Yandex.The interpreter mastered the Chuvash language

The service Yandex.The translator added another small language — Chuvash. To do this, the developers had to collect a small parallel corpus of more than 250 thousands of examples of phrases in the Chuvash andn languages, to train the neural network on it, and then to add to the translation system putyrsky model that takes into account similarities between other Turkic languages, and synthetic examples for training. Details about the algorithm can be read in article on habré.
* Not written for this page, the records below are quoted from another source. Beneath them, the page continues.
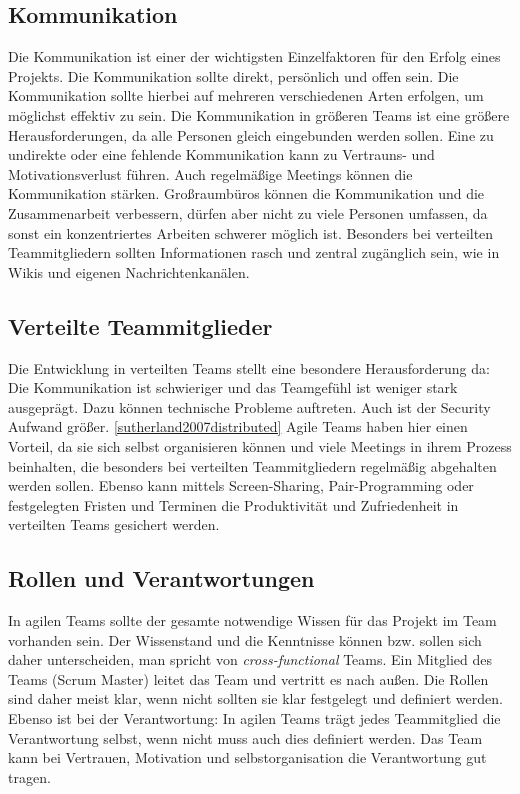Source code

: \subsection{Kommunikation}
Die Kommunikation ist einer der wichtigsten Einzelfaktoren für den Erfolg eines Projekts. Die Kommunikation sollte direkt, persönlich und offen sein. Die Kommunikation sollte hierbei auf mehreren verschiedenen Arten erfolgen, um möglichst effektiv zu sein. Die Kommunikation in größeren Teams ist eine größere Herausforderungen, da alle Personen gleich eingebunden werden sollen. Eine zu undirekte oder eine fehlende Kommunikation kann zu Vertrauns- und Motivationsverlust führen. Auch regelmäßige Meetings können die Kommunikation stärken. Großraumbüros können die Kommunikation und die Zusammenarbeit verbessern, dürfen aber nicht zu viele Personen umfassen, da sonst ein konzentriertes Arbeiten schwerer möglich ist. Besonders bei verteilten Teammitgliedern sollten Informationen rasch und zentral zugänglich sein, wie in Wikis und eigenen Nachrichtenkanälen. 
\subsection{Verteilte Teammitglieder}
Die Entwicklung in verteilten Teams stellt eine besondere Herausforderung da: Die Kommunikation ist schwieriger und das Teamgefühl ist weniger stark ausgeprägt. Dazu können technische Probleme auftreten. Auch ist der Security Aufwand größer. \ref{sutherland2007distributed} Agile Teams haben hier einen Vorteil, da sie sich selbst organisieren können und viele Meetings in ihrem Prozess beinhalten, die besonders bei verteilten Teammitgliedern regelmäßig abgehalten werden sollen. Ebenso kann mittels Screen-Sharing, Pair-Programming oder festgelegten Fristen und Terminen die Produktivität und Zufriedenheit in verteilten Teams gesichert werden. 
\subsection{Rollen und Verantwortungen}
In agilen Teams sollte der gesamte notwendige Wissen für das Projekt im Team vorhanden sein. Der Wissenstand und die Kenntnisse können bzw. sollen sich daher unterscheiden, man spricht von \textit{cross-functional} Teams.  Ein Mitglied des Teams (Scrum Master) leitet das Team und vertritt es nach außen. Die Rollen sind daher meist klar, wenn nicht sollten sie klar festgelegt und definiert werden. Ebenso ist bei der Verantwortung: In agilen Teams trägt jedes Teammitglied die Verantwortung selbst, wenn nicht muss auch dies definiert werden. Das Team kann bei Vertrauen, Motivation und selbstorganisation die Verantwortung gut tragen.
Classical machine translation based on statistical models requires a large amount of data — parallel corpus which contains original and translated into the language of the source texts. This approach, however, do not always: for many languages, including the so-called small (the languages of small Nations), the data quality for statistical translation is not enough.
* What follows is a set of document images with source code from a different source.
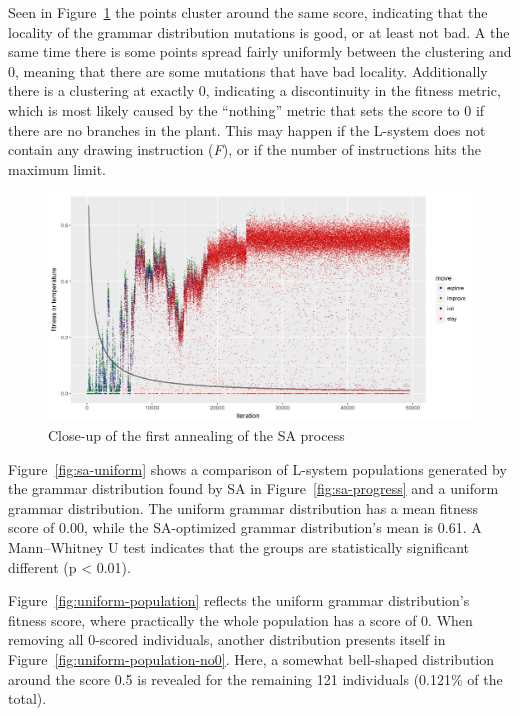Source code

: Seen in Figure~\ref{fig:sa-progress-close} the points cluster around the same score, indicating that the locality of the grammar distribution mutations is good, or at least not bad.
A the same time there is some points spread fairly uniformly between the clustering and 0, meaning that there are some mutations that have bad locality.
Additionally there is a clustering at exactly 0, indicating a discontinuity in the fitness metric, which is most likely caused by the ``nothing'' metric that sets the score to 0 if there are no branches in the plant.
This may happen if the L-system does not contain any drawing instruction (\textit{F}), or if the number of instructions hits the maximum limit.

\begin{figure}
    \includegraphics[width=\textwidth]{figures/sa-progress-close}
    \caption{Close-up of the first annealing of the SA process}
    \label{fig:sa-progress-close}
\end{figure}

Figure~\ref{fig:sa-uniform} shows a comparison of L-system populations generated by the grammar distribution found by SA in Figure~\ref{fig:sa-progress} and a uniform grammar distribution.
The uniform grammar distribution has a mean fitness score of 0.00, while the SA-optimized grammar distribution's mean is 0.61.
A Mann–Whitney U test indicates that the groups are statistically significant different (p < 0.01).

Figure~\ref{fig:uniform-population} reflects the uniform grammar distribution's fitness score, where practically the whole population has a score of 0.
When removing all 0-scored individuals, another distribution presents itself in Figure~\ref{fig:uniform-population-no0}.
Here, a somewhat bell-shaped distribution around the score 0.5 is revealed for the remaining 121 individuals (0.121\% of the total).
In order to circumvent this limitation, developers use different ways. For example, in 2018 Facebook taught machine translation to do without parallel corpora in General: this translation works thanks to a vector representation of words in unrelated texts. Another option is to use information from related but more the frequency of languages: this approach successfully uses Yandex in the translation, e.g., English into Uzbek through one additional step — the translation into Turkish, which belongs to the Turkic group of languages (more about this you can read in our article “Run all”).
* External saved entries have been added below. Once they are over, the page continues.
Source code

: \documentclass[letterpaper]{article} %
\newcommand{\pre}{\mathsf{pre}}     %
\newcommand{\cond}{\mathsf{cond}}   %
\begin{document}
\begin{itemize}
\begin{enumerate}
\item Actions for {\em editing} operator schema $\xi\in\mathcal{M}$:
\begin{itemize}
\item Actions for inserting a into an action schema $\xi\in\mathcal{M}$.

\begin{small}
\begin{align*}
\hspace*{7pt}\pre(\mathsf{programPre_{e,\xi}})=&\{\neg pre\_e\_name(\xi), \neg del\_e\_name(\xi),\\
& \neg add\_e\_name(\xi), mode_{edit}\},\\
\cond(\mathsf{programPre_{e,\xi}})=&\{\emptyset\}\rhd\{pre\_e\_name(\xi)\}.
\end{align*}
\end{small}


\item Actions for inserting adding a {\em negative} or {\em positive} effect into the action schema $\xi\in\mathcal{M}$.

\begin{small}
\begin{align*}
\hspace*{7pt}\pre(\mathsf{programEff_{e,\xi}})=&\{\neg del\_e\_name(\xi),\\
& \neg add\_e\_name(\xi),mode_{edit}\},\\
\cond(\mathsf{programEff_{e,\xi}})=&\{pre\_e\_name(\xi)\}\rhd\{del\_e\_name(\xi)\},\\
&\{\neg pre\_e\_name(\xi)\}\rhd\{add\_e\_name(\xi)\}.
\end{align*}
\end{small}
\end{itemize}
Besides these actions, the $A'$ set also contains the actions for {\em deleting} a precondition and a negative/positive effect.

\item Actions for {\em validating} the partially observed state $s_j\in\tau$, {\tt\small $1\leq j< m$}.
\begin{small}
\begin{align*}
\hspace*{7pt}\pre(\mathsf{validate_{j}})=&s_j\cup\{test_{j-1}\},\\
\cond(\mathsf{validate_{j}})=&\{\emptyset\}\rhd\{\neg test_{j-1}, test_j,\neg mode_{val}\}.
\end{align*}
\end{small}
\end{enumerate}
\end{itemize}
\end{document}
The same approach, the service decided to use for translation Chuvash. To begin with, however, the developers have collected a relatively small parallel corpus of 250 thousand phrases in our countryn with translation into Chuvash: for these data, the trained neural network translation model, and then hooked her pan-Turkic model that learns to translate from English to several Turkic languages, including Tatar, Kirghiz, Bashkir and Azerbaijan.

Additionally, the developers used the synthetic examples of translatedn into Chuvash: it is the system learned the correct reverse translation from Chuvash ton, which (in the case that translations into Chuvash were qualitative) is able to distinguish the correct models of language matching and the order of words in a sentence.

Translations into Chuvash and back in service is available for all 97 languages.

According to 2010, the number of native Chuvash language in our country — just over a million people, while the language itself has the status of vulnerable. Other languages of small peoples of you can read in our series “Languages of”.

Leave a Reply

Your email address will not be published.